What the task asks =
Look through the data below and output, unchanged, every line from the one holding "skew of species'" through the one holding "This rules out", inclusive. Skip the pictures.

Information supplied =
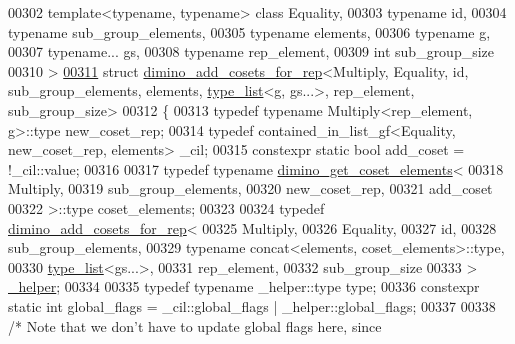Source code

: \begin{DoxyCode}
00302   \textcolor{keyword}{template}<\textcolor{keyword}{typename}, \textcolor{keyword}{typename}> \textcolor{keyword}{class }Equality,
00303   \textcolor{keyword}{typename} id,
00304   \textcolor{keyword}{typename} sub\_group\_elements,
00305   \textcolor{keyword}{typename} elements,
00306   \textcolor{keyword}{typename} g,
00307   \textcolor{keyword}{typename}... gs,
00308   \textcolor{keyword}{typename} rep\_element,
00309   \textcolor{keywordtype}{int} sub\_group\_size
00310 >
\hyperlink{struct_eigen_1_1internal_1_1group__theory_1_1dimino__add__cosets__for__rep_3_01_multiply_00_01_e632095b5337826777d5a1f8cb0eea391}{00311} \textcolor{keyword}{struct }\hyperlink{struct_eigen_1_1internal_1_1group__theory_1_1dimino__add__cosets__for__rep}{dimino\_add\_cosets\_for\_rep}<Multiply, Equality, id, sub\_group\_elements, 
      elements, \hyperlink{struct_eigen_1_1internal_1_1type__list}{type\_list}<g, gs...>, rep\_element, sub\_group\_size>
00312 \{
00313   \textcolor{keyword}{typedef} \textcolor{keyword}{typename} Multiply<rep\_element, g>::type new\_coset\_rep;
00314   \textcolor{keyword}{typedef} contained\_in\_list\_gf<Equality, new\_coset\_rep, elements> \_cil;
00315   constexpr \textcolor{keyword}{static} \textcolor{keywordtype}{bool} add\_coset = !\_cil::value;
00316 
00317   \textcolor{keyword}{typedef} \textcolor{keyword}{typename} \hyperlink{struct_eigen_1_1internal_1_1group__theory_1_1dimino__get__coset__elements}{dimino\_get\_coset\_elements}<
00318     Multiply,
00319     sub\_group\_elements,
00320     new\_coset\_rep,
00321     add\_coset
00322   >::type coset\_elements;
00323 
00324   \textcolor{keyword}{typedef} \hyperlink{struct_eigen_1_1internal_1_1group__theory_1_1dimino__add__cosets__for__rep}{dimino\_add\_cosets\_for\_rep}<
00325     Multiply,
00326     Equality,
00327     id,
00328     sub\_group\_elements,
00329     \textcolor{keyword}{typename} concat<elements, coset\_elements>::type,
00330     \hyperlink{struct_eigen_1_1internal_1_1type__list}{type\_list}<gs...>,
00331     rep\_element,
00332     sub\_group\_size
00333   > \hyperlink{struct_eigen_1_1internal_1_1group__theory_1_1dimino__add__cosets__for__rep}{\_helper};
00334 
00335   \textcolor{keyword}{typedef} \textcolor{keyword}{typename} \_helper::type type;
00336   constexpr \textcolor{keyword}{static} \textcolor{keywordtype}{int} global\_flags = \_cil::global\_flags | \_helper::global\_flags;
00337 
00338   \textcolor{comment}{/* Note that we don't have to update global flags here, since}

\end{DoxyCode}
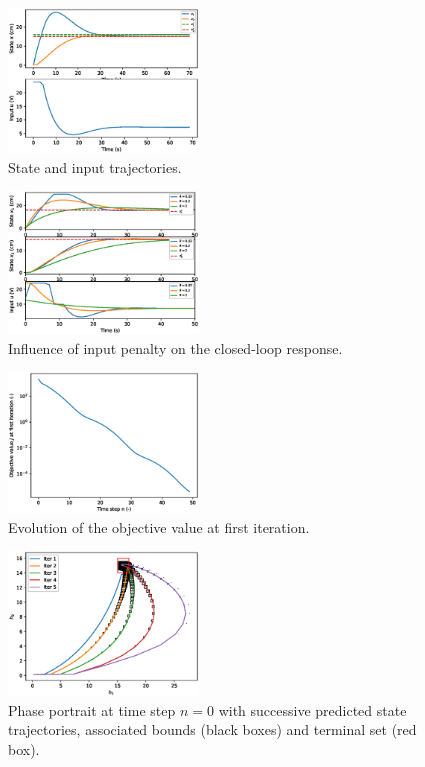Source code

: \documentclass[letterpaper, 10 pt, conference]{ieeeconf}
\begin{document}
\begin{figure}[h]
    \centering
    \includegraphics[width=0.45\textwidth]{img/tmpc1.eps} %
    \caption{State and input trajectories.}
    \label{fig:tmpc1}
\end{figure}

\begin{figure}[h]
    \centering
    \includegraphics[width=0.45\textwidth]{img/tmpc2.eps} %
    \caption{Influence of input penalty on the closed-loop response.}
    \label{fig:tmpc2}
\end{figure}

\begin{figure}[h]
    \centering
    \includegraphics[width=0.45\textwidth]{img/tmpc3.eps} %
    \caption{Evolution of the objective value at first iteration.}
    \label{fig:tmpc3}
\end{figure}

\begin{figure}[h]
    \centering
    \includegraphics[width=0.45\textwidth]{img/tmpc4.eps} %
    \caption{Phase portrait at time step $n=0$ with successive predicted state trajectories, associated bounds (black boxes) and terminal set (red box).}
    \label{fig:tmpc4}
\end{figure}
\end{document}
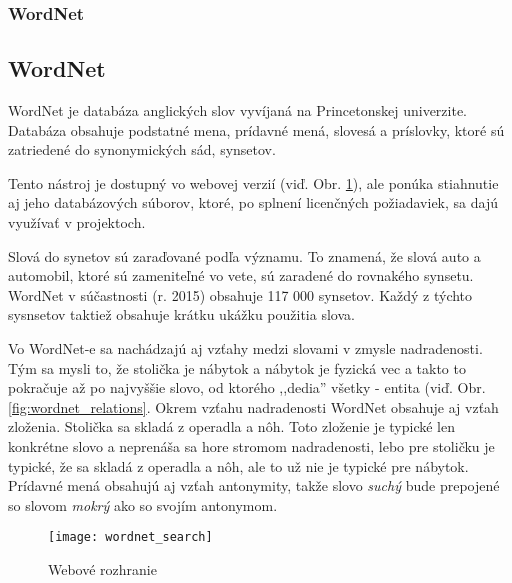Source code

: {
	\subsubsection{WordNet}
}
{
	\subsection{WordNet}
}
\label{subsubsec:wordnet}
WordNet je databáza anglických slov vyvíjaná na Princetonskej univerzite. Databáza obsahuje podstatné mena, prídavné mená, slovesá a príslovky, ktoré sú zatriedené do synonymických sád, synsetov.

Tento nástroj je dostupný vo webovej verzií (viď. Obr. \ref{fig:wordnet_search}), ale ponúka stiahnutie aj jeho databázových súborov, ktoré, po splnení licenčných požiadaviek, sa dajú využívať v projektoch.

Slová do synetov sú zaraďované podľa významu. To znamená, že slová auto a automobil, ktoré sú zameniteľné vo vete, sú zaradené do rovnakého synsetu. WordNet v súčastnosti (r. 2015) obsahuje 117 000 synsetov. Každý z týchto sysnsetov taktiež obsahuje krátku ukážku použitia slova.

Vo WordNet-e sa nachádzajú aj vzťahy medzi slovami v zmysle nadradenosti. Tým sa mysli to, že stolička je nábytok a nábytok je fyzická vec a takto to pokračuje až po najvyššie slovo, od ktorého ,,dedia'' všetky - entita (viď. Obr.  \ref{fig:wordnet_relations}. Okrem vzťahu nadradenosti WordNet obsahuje aj vzťah zloženia. Stolička sa skladá z operadla a nôh. Toto zloženie je typické len konkrétne slovo a neprenáša sa hore stromom nadradenosti,   lebo pre stoličku je typické, že sa skladá z operadla a nôh, ale to už nie je typické pre nábytok.
Prídavné mená obsahujú aj vzťah antonymity, takže slovo \textit{suchý} bude prepojené so slovom \textit{mokrý} ako so svojím antonymom.

\begin{figure}[H]
\begin{center}\texttt{[image: wordnet\_search]}\end{center}
\caption[Webové rozhranie]{Webové rozhranie}\label{fig:wordnet_search}
\end{figure}

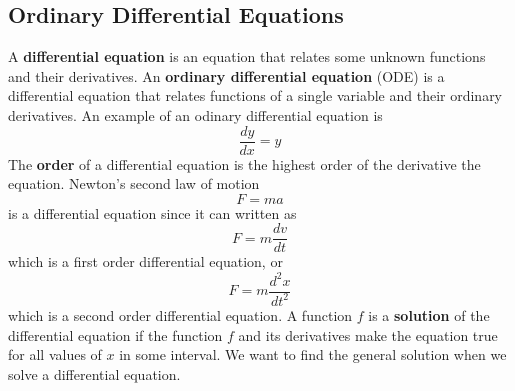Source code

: \subsection{Ordinary Differential Equations}
A \textbf{differential equation} is an equation that relates some unknown
functions and their derivatives.
An \textbf{ordinary differential equation} (ODE) is a differential equation
that relates functions of a single variable and their ordinary derivatives.
An example of an odinary differential equation is \[\frac{dy}{dx}=y\]
The \textbf{order} of a differential equation is the highest order of the
derivative the equation.
Newton's second law of motion \[F=ma\] is a differential equation since it can
written as \[F=m\frac{dv}{dt}\] which is a first order differential equation,
or \[F=m\frac{d^2x}{dt^2}\] which is a second order differential equation.
A function \(f\) is a \textbf{solution} of the differential equation if the
function \(f\) and its derivatives make the equation true for all values of
\(x\) in some interval.
We want to find the general solution when we solve a differential equation.
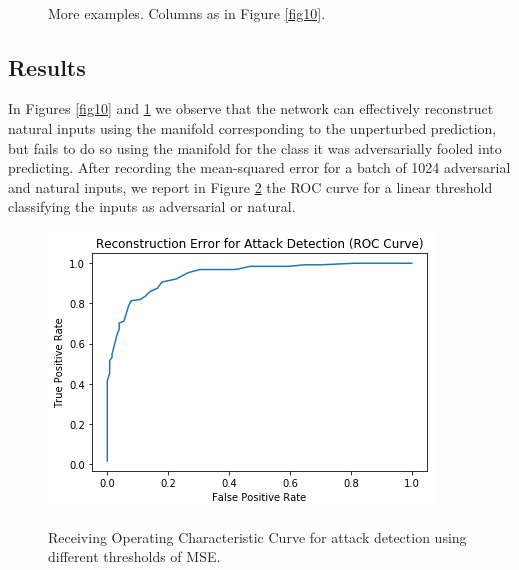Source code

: \documentclass{asaproc}
\begin{document}
\begin{figure}[h!]
	\centering
	\caption{\enspace More examples. Columns as in Figure \ref{fig10}.}
	 \\
	\label{fig11}
\end{figure}

\subsection*{Results}

In Figures \ref{fig10} and \ref{fig11} we observe that the network can effectively reconstruct natural inputs using the manifold corresponding to the unperturbed prediction, but fails to do so using the manifold for the class it was adversarially fooled into predicting. After recording the mean-squared error for a batch of 1024 adversarial and natural inputs, we report in Figure \ref{fig12} the ROC curve for a linear threshold classifying the inputs as adversarial or natural.

\begin{figure}[h!]
	\centering
	\caption{\enspace Receiving Operating Characteristic Curve for attack detection using different thresholds of MSE.}
	\includegraphics[width=\linewidth]{mse_roc}
	\label{fig12}
\end{figure}
\end{document}
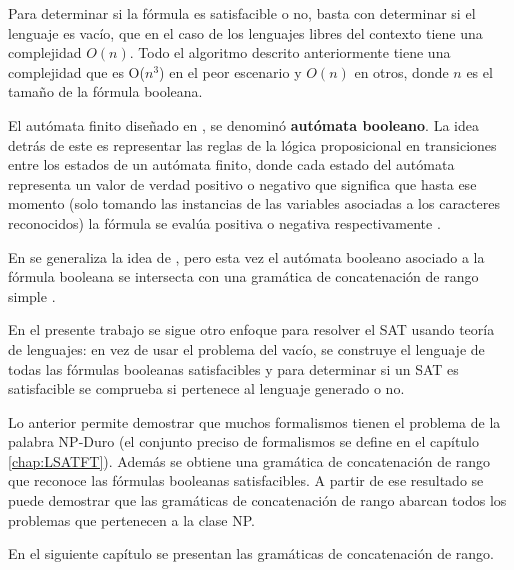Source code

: \documentclass[12pt]{article}
\begin{document}
Para determinar si la fórmula es satisfacible o no, basta con determinar si el lenguaje es vacío, que en el caso de los lenguajes libres del contexto tiene una complejidad $O(n)$. Todo el algoritmo descrito anteriormente tiene una complejidad que es O($n^3$) en el peor escenario y $O(n)$ en otros, donde $n$ es el tamaño de la fórmula booleana.

El autómata finito diseñado en \cite{aCFSAT}, se denominó \textbf{autómata booleano}. La idea detrás de este es 
representar las reglas de la lógica proposicional en transiciones entre los estados de un autómata finito, 
donde cada estado del autómata representa un valor de verdad positivo o negativo que significa que hasta ese 
momento (solo tomando las instancias de las variables asociadas a los caracteres reconocidos) la fórmula se 
evalúa positiva o negativa respectivamente \cite{aCFSAT}.

En \cite{aSRCSAT} se generaliza la idea de \cite{aCFSAT}, pero esta vez el autómata booleano asociado a la fórmula booleana se intersecta con una gramática de concatenación de rango simple \cite{mainRCGBib}.

En el presente trabajo se sigue otro enfoque para resolver el SAT usando teoría de lenguajes: en vez de usar el 
problema del vacío, se construye el lenguaje de todas las fórmulas booleanas satisfacibles y para determinar 
si un SAT es satisfacible se comprueba si pertenece al lenguaje generado o no. 

Lo anterior permite demostrar que muchos formalismos tienen el problema de la palabra NP-Duro 
(el conjunto preciso de formalismos se define en el capítulo \ref{chap:LSATFT}). 
Además se obtiene una gramática de concatenación de rango que reconoce las fórmulas booleanas 
satisfacibles. A partir de ese resultado se puede demostrar que las gramáticas de concatenación de rango 
abarcan todos los problemas que pertenecen a la clase NP.

En el siguiente capítulo se presentan las gramáticas de concatenación de rango.
\end{document}
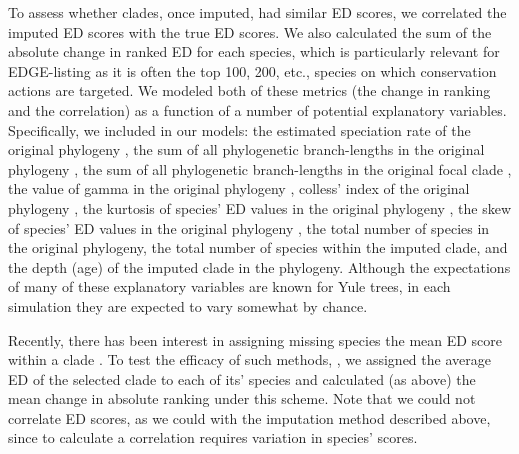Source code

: \documentclass[12pt,english]{article}
\begin{document}
To assess whether clades, once imputed, had similar ED scores, we correlated the
imputed ED scores with the true ED scores. We also calculated the sum of the
absolute change in ranked ED for each species, which is particularly relevant
for EDGE-listing as it is often the top 100, 200, etc., species on which
conservation actions are targeted. We modeled both of these metrics (the change
in ranking and the correlation) as a function of a number of potential
explanatory variables. Specifically, we included in our models: the estimated speciation rate of the
original phylogeny \autocite[using \texttt{ape::yule};][]{Paradis2004}, the sum
of all phylogenetic branch-lengths in the original phylogeny \autocite[Faith's
PD;][]{Faith1992}, the sum of all phylogenetic branch-lengths in the original
focal clade \autocite[Faith's PD;][]{Faith1992}, the value of gamma in the
original phylogeny \autocite[using \texttt{phytools::gammatest};][]{Pybus2000,
Revell2012}, colless' index of the original phylogeny
\autocite[using\texttt{apTreeshape::as.treeshape};][]{Colless1982,
Bortolussi2009}, the kurtosis of species' ED values in the original phylogeny
\autocite[using \texttt{moments::kurtosis};][]{Komsta2015}, the skew of species'
ED values in the original phylogeny \autocite[using
\texttt{moments::skew};][]{Komsta2015}, the total number of species in the
original phylogeny, the total number of species within the imputed clade, and the depth (age) of the imputed clade in the phylogeny.
Although the expectations of many of these explanatory variables are known for
Yule trees, in each simulation they are expected to vary somewhat by chance.

Recently, there has been interest in assigning missing species the
mean ED score within a clade \autocite[see][]{Gumbs2017}. To test the
efficacy of such methods, , we assigned the average ED of the selected
clade to each of its' species and calculated (as above) the mean
change in absolute ranking under this scheme. Note that we could not
correlate ED scores, as we could with the imputation method described
above, since to calculate a correlation requires variation in species'
scores.
\end{document}
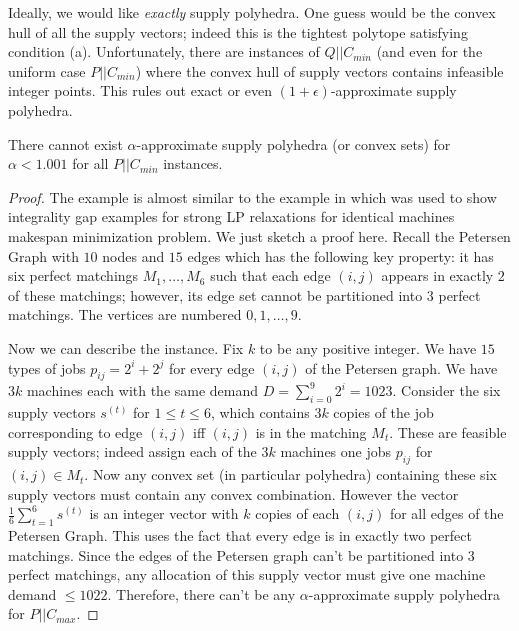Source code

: Ideally, we would like {\em exactly} supply polyhedra. One guess would be the convex hull of all the supply vectors; indeed this is the tightest polytope satisfying condition (a).
Unfortunately, there are instances of $Q||C_{min}$ (and even for the uniform case $P||C_{min}$) where the convex hull of supply vectors contains infeasible integer points.
This rules out exact or even $(1+\epsilon)$-approximate supply polyhedra.
\begin{theorem}\label{thm:no-supp}
	There cannot exist $\alpha$-approximate supply polyhedra (or convex sets) for $\alpha < 1.001$ for all  $P||C_{min}$ instances.
\end{theorem}
\begin{proof}
The example is almost similar to the example in \cite{KurpiszMMMVW16} which was used to show integrality gap examples for strong LP relaxations for identical machines makespan minimization problem.
We just sketch a proof here. Recall the Petersen Graph with $10$ nodes and $15$ edges which has the following key property: it has six perfect matchings $M_1,\ldots,M_6$ such that each edge $(i,j)$ appears in exactly $2$ of these matchings; however, its edge set cannot be partitioned into $3$ perfect matchings.
The vertices are numbered $0,1,\ldots,9$.

Now we can describe the instance. Fix $k$ to be any positive integer.
We have $15$ types of jobs $p_{ij} = 2^i + 2^j$ for every edge $(i,j)$ of the Petersen graph.
We have $3k$ machines each with the same demand $D = \sum_{i=0}^9 2^i = 1023$.
Consider the six supply vectors $s^{(t)}$ for $1\leq t\leq 6$,  which contains $3k$ copies of the job corresponding to edge $(i,j)$ iff $(i,j)$ is in the matching $M_t$.
These are feasible supply vectors; indeed assign each of the $3k$ machines one jobs $p_{ij}$ for $(i,j) \in M_t$. Now any convex set (in particular polyhedra) containing these six supply vectors
must contain any convex combination. However the vector $\frac{1}{6}\sum_{t=1}^6 s^{(t)}$ is an integer vector with $k$ copies of each $(i,j)$ for all edges of the Petersen Graph.
This uses the fact that every edge is in exactly two perfect matchings. Since the edges of the  Petersen graph can't be partitioned into $3$ perfect matchings, any allocation of this supply vector
must give one machine demand $\leq 1022$. Therefore, there can't be any $\alpha$-approximate supply polyhedra for $P||C_{max}$.
\end{proof}
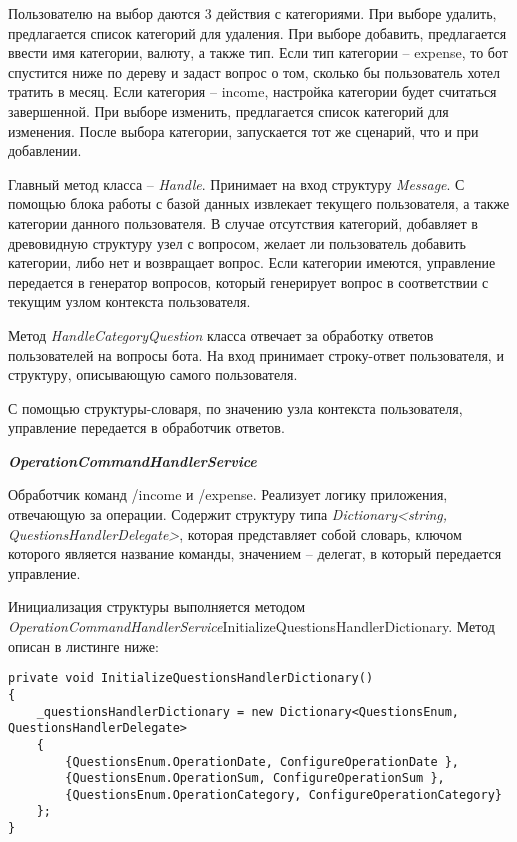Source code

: Пользователю на выбор даются 3 действия с категориями. При выборе удалить, предлагается список категорий для удаления. При выборе добавить, предлагается ввести имя категории, валюту, а также тип. Если тип категории – expense, то бот спустится ниже по дереву и задаст вопрос о том, сколько бы пользователь хотел тратить в месяц. Если категория – income, настройка категории будет считаться завершенной. При выборе изменить, предлагается список категорий для изменения. После выбора категории, запускается тот же сценарий, что и при добавлении.

Главный метод класса – \emph{Handle}. Принимает на вход структуру \emph{Message}. С помощью блока работы с базой данных извлекает текущего пользователя, а также категории данного пользователя. В случае отсутствия категорий, добавляет в древовидную структуру узел с вопросом, желает ли пользователь добавить категории, либо нет и возвращает вопрос. Если категории имеются, управление передается в генератор вопросов, который генерирует вопрос в соответствии с текущим узлом контекста пользователя.

Метод \emph{HandleCategoryQuestion} класса отвечает за обработку ответов
пользователей на вопросы бота. На вход принимает строку-ответ
пользователя, и структуру, описывающую самого пользователя.

С помощью структуры-словаря, по значению узла контекста
пользователя, управление передается в обработчик ответов.

\textbf{\emph{OperationCommandHandlerService}}

Обработчик команд /income и /expense. Реализует логику приложения,
отвечающую за операции. Содержит структуру типа \emph{Dictionary<string,
QuestionsHandlerDelegate>}, которая представляет собой словарь, ключом
которого является название команды, значением – делегат, в который
передается управление.

Инициализация структуры выполняется методом \linebreak
\emph{OperationCommandHandlerService}InitializeQuestionsHandlerDictionary. Метод описан в листинге ниже:

\lstset{style=sharpc}
\begin{lstlisting}
private void InitializeQuestionsHandlerDictionary()
{
	_questionsHandlerDictionary = new Dictionary<QuestionsEnum, QuestionsHandlerDelegate>
	{
		{QuestionsEnum.OperationDate, ConfigureOperationDate },
		{QuestionsEnum.OperationSum, ConfigureOperationSum },
		{QuestionsEnum.OperationCategory, ConfigureOperationCategory}
	};
}
\end{lstlisting}

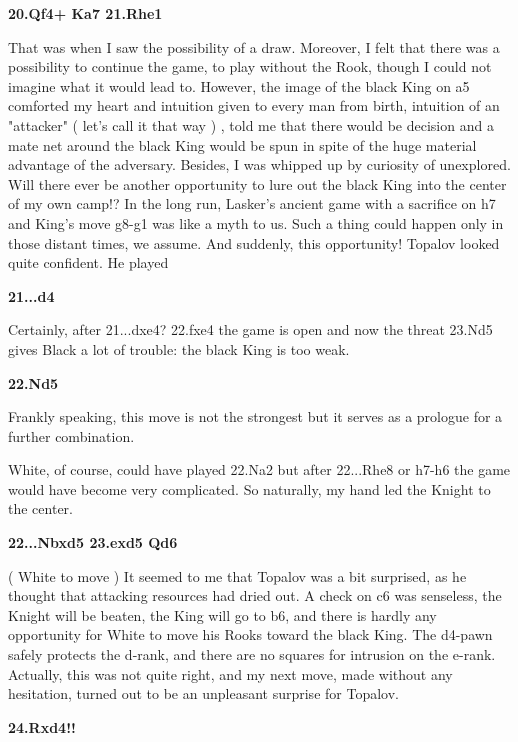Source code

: \documentclass[
	11pt,twocolumn]{article}
\renewcommand{\bf}{\bfseries}
\begin{document}
{\bf 20.Qf4+ Ka7 21.Rhe1 }

That was when I saw the possibility of a draw. Moreover, I felt that there was a possibility to continue the game, to play without the Rook, though I could not imagine what it would lead to. However, the image of the black King on a5 comforted my heart and intuition given to every man from birth, intuition of an "attacker" ( let's call it that way ) , told me that there would be decision and a mate net around the black King would be spun in spite of the huge material advantage of the adversary. Besides, I was whipped up by curiosity of unexplored. Will there ever be another opportunity to lure out the black King into the center of my own camp!? In the long run, Lasker's ancient game with a sacrifice on h7 and King's move g8-g1 was like a myth to us. Such a thing could happen only in those distant times, we assume. And suddenly, this opportunity! Topalov looked quite confident. He played

{\bf 21...d4 }

Certainly, after 21...dxe4? 22.fxe4 the game is open and now the threat 23.Nd5 gives Black a lot of trouble: the black King is too weak. 

{\bf 22.Nd5 }

Frankly speaking, this move is not the strongest but it serves as a prologue for a further combination.



White, of course, could have played 22.Na2  but after 22...Rhe8 or h7-h6 the game would have become very complicated. So naturally, my hand led the Knight to the center. 

{\bf 22...Nbxd5 23.exd5 Qd6 }

( White to move ) It seemed to me that Topalov was a bit surprised, as he thought that attacking resources had dried out. A check on c6 was senseless, the Knight will be beaten, the King will go to b6, and there is hardly any opportunity for White to move his Rooks toward the black King. The d4-pawn safely protects the d-rank, and there are no squares for intrusion on the e-rank. Actually, this was not quite right, and my next move, made without any hesitation, turned out to be an unpleasant surprise for Topalov.

{\bf 24.Rxd4!! }
\end{document}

Written solution =
\autocite[using \texttt{moments::kurtosis};][]{Komsta2015}, the skew of species'
ED values in the original phylogeny \autocite[using
\texttt{moments::skew};][]{Komsta2015}, the total number of species in the
original phylogeny, the total number of species within the imputed clade, and the depth (age) of the imputed clade in the phylogeny.
Although the expectations of many of these explanatory variables are known for
Yule trees, in each simulation they are expected to vary somewhat by chance.

Recently, there has been interest in assigning missing species the
mean ED score within a clade \autocite[see][]{Gumbs2017}. To test the
efficacy of such methods, , we assigned the average ED of the selected
clade to each of its' species and calculated (as above) the mean
change in absolute ranking under this scheme. Note that we could not
correlate ED scores, as we could with the imputation method described
above, since to calculate a correlation requires variation in species'
scores.
\end{document}
Source code

: Ideally, we would like {\em exactly} supply polyhedra. One guess would be the convex hull of all the supply vectors; indeed this is the tightest polytope satisfying condition (a).
Unfortunately, there are instances of $Q||C_{min}$ (and even for the uniform case $P||C_{min}$) where the convex hull of supply vectors contains infeasible integer points.
This rules out exact or even $(1+\epsilon)$-approximate supply polyhedra.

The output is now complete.